Directions for this task –
Filter the material below down to the lines with the word "theorem" and give those lines.

Provided information –
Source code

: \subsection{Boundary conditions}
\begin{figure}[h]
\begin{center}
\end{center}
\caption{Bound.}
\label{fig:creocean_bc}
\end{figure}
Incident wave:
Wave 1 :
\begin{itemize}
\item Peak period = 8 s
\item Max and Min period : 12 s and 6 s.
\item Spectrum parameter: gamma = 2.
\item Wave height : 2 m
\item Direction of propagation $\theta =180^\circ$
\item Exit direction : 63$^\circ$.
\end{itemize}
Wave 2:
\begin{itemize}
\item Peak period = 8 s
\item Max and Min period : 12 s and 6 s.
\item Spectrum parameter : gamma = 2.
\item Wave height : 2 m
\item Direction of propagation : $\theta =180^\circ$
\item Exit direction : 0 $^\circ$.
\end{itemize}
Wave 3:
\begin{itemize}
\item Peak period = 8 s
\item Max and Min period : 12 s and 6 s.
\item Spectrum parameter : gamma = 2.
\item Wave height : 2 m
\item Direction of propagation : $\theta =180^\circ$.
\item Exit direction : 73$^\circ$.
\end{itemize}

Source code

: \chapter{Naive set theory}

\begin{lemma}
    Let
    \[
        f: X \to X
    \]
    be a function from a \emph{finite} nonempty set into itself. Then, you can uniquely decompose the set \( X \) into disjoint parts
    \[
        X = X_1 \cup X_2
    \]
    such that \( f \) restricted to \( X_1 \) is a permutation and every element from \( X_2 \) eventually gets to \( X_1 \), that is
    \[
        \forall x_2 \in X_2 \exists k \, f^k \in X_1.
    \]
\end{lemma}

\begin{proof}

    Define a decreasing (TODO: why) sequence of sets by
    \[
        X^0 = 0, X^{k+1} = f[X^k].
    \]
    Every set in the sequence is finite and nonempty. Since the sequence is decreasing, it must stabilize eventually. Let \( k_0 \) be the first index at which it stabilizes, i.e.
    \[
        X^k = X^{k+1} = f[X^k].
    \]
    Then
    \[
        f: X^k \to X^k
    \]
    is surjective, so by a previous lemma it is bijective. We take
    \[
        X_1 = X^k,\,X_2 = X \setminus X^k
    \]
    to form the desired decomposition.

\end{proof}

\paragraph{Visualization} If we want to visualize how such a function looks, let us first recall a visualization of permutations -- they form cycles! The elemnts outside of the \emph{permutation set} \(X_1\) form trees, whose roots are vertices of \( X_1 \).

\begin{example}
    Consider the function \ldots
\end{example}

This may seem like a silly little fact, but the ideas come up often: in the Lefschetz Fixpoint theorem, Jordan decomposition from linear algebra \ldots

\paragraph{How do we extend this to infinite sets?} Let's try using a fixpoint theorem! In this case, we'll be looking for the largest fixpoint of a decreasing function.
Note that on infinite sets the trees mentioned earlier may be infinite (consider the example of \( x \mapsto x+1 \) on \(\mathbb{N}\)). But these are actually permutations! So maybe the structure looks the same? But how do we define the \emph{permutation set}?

Result –
This may seem like a silly little fact, but the ideas come up often: in the Lefschetz Fixpoint theorem, Jordan decomposition from linear algebra \ldots
\paragraph{How do we extend this to infinite sets?} Let's try using a fixpoint theorem! In this case, we'll be looking for the largest fixpoint of a decreasing function.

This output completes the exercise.